Liver toxicity during temozolomide chemotherapy caused by Chinese herbs
© Melchardt et al.; licensee BioMed Central Ltd. 2014
Received: 3 January 2014
Accepted: 27 March 2014
Published: 30 March 2014
Complementary and alternative medicine is often used by patients with malignant glioma. Although several interactions of various alternative agents with chemotherapy are known, none has been described for temozolomide so far.
We report the case of severe liver toxicity with jaundice during radiochemotherapy with temozolomide likely due to interaction with a popular Chinese herbal formula after surgery for glioblastoma. After cessation of the herbal formula as well as the chemotherapy liver enzymes slowly normalized. Due to tumor progression the patient was retreated with temozolomide for 5 cycles without toxicity. Because of further progression combination treatment of bevacizumab and irinotecan was started and again no liver toxicity was observed.
We conclude that the observed toxicity with jaundice was probably caused by an interaction of this popular Chinese formula and temozolomide. This is the first report about a relevant interaction of temozolomide and any herbal formula.

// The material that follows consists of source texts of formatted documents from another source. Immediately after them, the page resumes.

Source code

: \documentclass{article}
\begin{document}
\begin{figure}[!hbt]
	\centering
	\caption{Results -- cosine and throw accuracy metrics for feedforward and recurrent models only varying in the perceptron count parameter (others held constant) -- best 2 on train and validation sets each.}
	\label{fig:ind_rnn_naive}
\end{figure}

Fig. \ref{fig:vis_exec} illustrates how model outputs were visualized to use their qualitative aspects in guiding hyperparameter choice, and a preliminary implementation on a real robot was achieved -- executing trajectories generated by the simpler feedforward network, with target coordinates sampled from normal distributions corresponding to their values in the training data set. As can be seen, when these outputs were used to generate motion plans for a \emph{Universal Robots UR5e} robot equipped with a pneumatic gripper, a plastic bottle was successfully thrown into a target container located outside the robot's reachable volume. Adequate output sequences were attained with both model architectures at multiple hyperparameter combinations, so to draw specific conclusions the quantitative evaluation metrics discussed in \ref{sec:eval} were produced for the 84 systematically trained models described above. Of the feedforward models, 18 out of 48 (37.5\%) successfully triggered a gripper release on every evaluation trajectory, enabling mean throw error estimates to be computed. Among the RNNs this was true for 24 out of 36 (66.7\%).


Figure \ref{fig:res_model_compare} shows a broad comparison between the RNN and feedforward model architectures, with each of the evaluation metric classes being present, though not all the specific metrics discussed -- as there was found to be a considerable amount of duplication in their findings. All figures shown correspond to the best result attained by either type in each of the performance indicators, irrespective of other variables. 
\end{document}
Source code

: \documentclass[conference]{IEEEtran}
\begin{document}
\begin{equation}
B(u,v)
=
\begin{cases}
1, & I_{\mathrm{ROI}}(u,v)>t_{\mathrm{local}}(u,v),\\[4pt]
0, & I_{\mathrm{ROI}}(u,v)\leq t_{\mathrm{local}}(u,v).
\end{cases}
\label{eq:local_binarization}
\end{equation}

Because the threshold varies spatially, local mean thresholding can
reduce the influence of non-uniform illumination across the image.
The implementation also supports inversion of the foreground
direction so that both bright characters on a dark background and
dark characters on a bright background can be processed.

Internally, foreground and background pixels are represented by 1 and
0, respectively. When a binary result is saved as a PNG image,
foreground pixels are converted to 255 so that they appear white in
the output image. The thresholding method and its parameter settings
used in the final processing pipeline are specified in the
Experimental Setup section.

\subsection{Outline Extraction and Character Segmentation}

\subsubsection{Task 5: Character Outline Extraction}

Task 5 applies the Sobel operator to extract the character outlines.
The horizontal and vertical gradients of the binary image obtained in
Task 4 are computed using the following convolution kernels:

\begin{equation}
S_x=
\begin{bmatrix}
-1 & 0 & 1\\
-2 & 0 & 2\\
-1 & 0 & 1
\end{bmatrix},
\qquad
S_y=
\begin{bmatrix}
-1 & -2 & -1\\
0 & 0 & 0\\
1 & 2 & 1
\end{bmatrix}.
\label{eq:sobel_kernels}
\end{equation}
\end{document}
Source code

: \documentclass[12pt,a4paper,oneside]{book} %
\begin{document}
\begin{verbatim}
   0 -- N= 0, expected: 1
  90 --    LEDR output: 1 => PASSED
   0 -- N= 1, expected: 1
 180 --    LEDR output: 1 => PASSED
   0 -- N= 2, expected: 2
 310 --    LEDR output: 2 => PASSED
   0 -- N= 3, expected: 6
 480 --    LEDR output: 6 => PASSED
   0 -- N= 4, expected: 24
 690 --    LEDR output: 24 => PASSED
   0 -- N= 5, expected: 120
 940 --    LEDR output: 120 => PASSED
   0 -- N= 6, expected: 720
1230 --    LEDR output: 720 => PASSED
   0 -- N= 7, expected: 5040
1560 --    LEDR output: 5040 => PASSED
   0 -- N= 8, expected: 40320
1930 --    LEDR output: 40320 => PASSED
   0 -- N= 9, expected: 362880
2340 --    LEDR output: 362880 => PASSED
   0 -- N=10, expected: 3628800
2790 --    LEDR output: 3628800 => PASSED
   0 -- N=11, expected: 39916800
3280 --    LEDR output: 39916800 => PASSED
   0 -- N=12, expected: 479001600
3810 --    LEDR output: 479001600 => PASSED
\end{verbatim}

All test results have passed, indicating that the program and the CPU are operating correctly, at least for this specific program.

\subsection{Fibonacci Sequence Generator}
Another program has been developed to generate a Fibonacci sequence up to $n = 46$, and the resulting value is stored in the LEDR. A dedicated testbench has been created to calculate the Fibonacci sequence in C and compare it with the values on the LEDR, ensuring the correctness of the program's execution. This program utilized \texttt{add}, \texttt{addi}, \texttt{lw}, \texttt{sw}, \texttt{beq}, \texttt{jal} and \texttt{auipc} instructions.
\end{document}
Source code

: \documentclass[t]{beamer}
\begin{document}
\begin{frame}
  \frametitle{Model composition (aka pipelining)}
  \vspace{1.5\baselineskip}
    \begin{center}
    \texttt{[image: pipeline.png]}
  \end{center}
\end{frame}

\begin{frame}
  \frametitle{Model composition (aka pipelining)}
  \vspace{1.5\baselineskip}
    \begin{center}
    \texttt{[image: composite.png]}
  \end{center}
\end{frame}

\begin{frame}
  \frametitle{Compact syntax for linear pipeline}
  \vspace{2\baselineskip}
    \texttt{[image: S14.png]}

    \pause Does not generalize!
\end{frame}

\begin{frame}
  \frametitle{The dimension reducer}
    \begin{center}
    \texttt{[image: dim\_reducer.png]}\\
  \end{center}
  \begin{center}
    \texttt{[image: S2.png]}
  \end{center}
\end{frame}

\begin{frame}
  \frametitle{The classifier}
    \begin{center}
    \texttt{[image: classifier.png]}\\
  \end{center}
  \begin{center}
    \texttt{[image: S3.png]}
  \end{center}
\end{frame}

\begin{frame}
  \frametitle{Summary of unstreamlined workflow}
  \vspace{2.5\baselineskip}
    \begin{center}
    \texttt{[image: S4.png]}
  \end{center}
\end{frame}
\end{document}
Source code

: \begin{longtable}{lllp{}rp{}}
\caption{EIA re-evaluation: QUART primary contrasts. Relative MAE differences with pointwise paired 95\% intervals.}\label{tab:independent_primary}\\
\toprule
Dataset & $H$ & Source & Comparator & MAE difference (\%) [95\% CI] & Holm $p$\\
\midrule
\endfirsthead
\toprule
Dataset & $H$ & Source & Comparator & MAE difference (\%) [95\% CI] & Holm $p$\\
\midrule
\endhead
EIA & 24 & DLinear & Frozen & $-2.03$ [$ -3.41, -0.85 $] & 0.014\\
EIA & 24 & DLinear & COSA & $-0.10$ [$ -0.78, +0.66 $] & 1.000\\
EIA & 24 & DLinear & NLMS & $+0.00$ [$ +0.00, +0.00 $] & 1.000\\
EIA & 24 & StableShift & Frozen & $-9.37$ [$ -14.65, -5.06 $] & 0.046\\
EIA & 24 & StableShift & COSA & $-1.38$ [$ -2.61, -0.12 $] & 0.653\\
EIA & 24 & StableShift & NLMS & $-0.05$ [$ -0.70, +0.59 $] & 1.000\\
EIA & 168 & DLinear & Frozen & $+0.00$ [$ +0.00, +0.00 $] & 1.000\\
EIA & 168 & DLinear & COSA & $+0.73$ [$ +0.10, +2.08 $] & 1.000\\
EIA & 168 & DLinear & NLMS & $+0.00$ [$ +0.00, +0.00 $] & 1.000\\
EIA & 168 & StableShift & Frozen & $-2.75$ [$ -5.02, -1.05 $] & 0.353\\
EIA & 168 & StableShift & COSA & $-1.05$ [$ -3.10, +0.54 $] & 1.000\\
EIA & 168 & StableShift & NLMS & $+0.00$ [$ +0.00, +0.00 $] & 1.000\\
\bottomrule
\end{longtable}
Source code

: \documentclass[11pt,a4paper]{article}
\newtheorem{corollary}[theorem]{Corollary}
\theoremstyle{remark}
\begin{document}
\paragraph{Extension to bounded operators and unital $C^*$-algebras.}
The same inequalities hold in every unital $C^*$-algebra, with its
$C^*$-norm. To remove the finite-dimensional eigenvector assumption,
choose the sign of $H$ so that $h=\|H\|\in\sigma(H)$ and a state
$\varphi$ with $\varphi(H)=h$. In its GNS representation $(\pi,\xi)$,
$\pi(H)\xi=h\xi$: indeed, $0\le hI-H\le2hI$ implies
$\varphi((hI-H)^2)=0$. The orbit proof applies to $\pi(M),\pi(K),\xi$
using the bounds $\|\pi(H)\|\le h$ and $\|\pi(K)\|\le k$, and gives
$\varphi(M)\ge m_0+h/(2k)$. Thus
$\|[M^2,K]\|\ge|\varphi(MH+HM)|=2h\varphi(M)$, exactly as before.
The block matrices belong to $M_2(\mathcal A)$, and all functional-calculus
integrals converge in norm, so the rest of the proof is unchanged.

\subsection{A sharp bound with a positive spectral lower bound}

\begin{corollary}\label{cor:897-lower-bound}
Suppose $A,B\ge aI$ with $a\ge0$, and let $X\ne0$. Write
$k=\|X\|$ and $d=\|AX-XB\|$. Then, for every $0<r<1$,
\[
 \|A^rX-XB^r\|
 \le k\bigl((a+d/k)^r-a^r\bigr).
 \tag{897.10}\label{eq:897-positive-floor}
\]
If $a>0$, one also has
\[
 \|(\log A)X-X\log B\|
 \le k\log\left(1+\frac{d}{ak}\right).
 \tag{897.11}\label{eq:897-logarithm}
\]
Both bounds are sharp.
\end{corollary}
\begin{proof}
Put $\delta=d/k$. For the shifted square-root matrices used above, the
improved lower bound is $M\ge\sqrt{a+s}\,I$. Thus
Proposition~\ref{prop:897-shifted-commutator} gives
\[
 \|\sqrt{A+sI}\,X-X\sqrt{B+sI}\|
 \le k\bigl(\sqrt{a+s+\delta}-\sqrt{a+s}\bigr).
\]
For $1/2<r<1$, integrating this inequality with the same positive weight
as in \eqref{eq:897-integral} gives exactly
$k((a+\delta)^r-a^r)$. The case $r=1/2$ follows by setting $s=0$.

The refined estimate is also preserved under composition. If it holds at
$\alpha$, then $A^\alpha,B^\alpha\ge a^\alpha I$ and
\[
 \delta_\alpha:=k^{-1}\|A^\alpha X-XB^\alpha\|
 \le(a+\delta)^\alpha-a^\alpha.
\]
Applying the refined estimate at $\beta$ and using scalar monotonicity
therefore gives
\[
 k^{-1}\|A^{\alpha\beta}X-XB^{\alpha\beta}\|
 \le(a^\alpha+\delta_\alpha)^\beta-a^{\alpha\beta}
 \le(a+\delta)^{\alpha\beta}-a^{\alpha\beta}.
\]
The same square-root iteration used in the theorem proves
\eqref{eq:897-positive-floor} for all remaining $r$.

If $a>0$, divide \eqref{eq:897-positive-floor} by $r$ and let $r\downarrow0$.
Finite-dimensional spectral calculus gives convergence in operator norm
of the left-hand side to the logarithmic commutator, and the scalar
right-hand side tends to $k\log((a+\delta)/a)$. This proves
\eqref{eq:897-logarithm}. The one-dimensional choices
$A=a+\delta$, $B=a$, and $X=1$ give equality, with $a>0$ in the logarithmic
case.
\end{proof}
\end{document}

KeywordsTemozolomide Chinese herbs Interaction Liver toxicity Hepatitis
Complementary and alternative medicine (CAM) is frequently used by glioblastoma patients  but treating physicians are often left uninformed about its use. These patients are potentially at increased risk for herb-drug interactions resulting in increased toxicity due to higher serum levels of cytostatics on the one hand or undertreatment due to decreased efficacy caused by lower serum levels on the other hand.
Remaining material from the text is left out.